Extracted data entries:
==============================
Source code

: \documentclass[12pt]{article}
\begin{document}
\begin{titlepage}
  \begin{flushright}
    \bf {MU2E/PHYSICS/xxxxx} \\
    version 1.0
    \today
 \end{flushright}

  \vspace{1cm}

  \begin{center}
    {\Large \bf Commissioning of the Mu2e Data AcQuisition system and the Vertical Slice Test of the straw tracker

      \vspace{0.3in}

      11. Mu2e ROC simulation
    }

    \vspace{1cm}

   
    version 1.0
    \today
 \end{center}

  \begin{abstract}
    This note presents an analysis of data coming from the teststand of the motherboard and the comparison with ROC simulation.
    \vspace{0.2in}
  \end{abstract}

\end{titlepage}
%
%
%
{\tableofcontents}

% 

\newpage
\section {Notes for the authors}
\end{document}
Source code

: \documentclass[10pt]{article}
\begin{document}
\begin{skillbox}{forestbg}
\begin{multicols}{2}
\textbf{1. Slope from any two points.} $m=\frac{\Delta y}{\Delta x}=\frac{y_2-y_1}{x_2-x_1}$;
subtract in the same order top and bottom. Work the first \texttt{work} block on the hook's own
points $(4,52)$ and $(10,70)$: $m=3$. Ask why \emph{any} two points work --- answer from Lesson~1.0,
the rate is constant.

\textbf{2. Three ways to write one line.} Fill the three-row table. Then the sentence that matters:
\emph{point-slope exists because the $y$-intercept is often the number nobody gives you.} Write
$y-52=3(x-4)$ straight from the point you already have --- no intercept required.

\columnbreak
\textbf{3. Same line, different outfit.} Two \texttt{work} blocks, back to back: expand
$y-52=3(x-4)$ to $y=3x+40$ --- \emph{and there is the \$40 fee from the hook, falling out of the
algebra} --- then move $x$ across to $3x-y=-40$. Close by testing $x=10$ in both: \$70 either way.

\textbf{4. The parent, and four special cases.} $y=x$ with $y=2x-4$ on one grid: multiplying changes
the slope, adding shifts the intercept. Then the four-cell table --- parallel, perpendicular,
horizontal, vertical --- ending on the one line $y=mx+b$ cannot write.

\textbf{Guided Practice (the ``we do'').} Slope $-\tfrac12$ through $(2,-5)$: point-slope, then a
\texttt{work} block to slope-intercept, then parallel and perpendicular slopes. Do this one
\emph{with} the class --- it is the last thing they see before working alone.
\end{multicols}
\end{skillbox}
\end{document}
==============================
What to do: The entries above are to be restated word for word.

Written response:
Source code

: \documentclass[12pt]{article}
\begin{document}
\begin{titlepage}
  \begin{flushright}
    \bf {MU2E/PHYSICS/xxxxx} \\
    version 1.0
    \today
 \end{flushright}

  \vspace{1cm}

  \begin{center}
    {\Large \bf Commissioning of the Mu2e Data AcQuisition system and the Vertical Slice Test of the straw tracker

      \vspace{0.3in}

      11. Mu2e ROC simulation
    }

    \vspace{1cm}

   
    version 1.0
    \today
 \end{center}

  \begin{abstract}
    This note presents an analysis of data coming from the teststand of the motherboard and the comparison with ROC simulation.
    \vspace{0.2in}
  \end{abstract}

\end{titlepage}
%
%
%
{\tableofcontents}

% 

\newpage
\section {Notes for the authors}
\end{document}
Source code

: \documentclass[10pt]{article}
\begin{document}
\begin{skillbox}{forestbg}
\begin{multicols}{2}
\textbf{1. Slope from any two points.} $m=\frac{\Delta y}{\Delta x}=\frac{y_2-y_1}{x_2-x_1}$;
subtract in the same order top and bottom. Work the first \texttt{work} block on the hook's own
points $(4,52)$ and $(10,70)$: $m=3$. Ask why \emph{any} two points work --- answer from Lesson~1.0,
the rate is constant.

\textbf{2. Three ways to write one line.} Fill the three-row table. Then the sentence that matters:
\emph{point-slope exists because the $y$-intercept is often the number nobody gives you.} Write
$y-52=3(x-4)$ straight from the point you already have --- no intercept required.

\columnbreak
\textbf{3. Same line, different outfit.} Two \texttt{work} blocks, back to back: expand
$y-52=3(x-4)$ to $y=3x+40$ --- \emph{and there is the \$40 fee from the hook, falling out of the
algebra} --- then move $x$ across to $3x-y=-40$. Close by testing $x=10$ in both: \$70 either way.

\textbf{4. The parent, and four special cases.} $y=x$ with $y=2x-4$ on one grid: multiplying changes
the slope, adding shifts the intercept. Then the four-cell table --- parallel, perpendicular,
horizontal, vertical --- ending on the one line $y=mx+b$ cannot write.

\textbf{Guided Practice (the ``we do'').} Slope $-\tfrac12$ through $(2,-5)$: point-slope, then a
\texttt{work} block to slope-intercept, then parallel and perpendicular slopes. Do this one
\emph{with} the class --- it is the last thing they see before working alone.
\end{multicols}
\end{skillbox}
\end{document}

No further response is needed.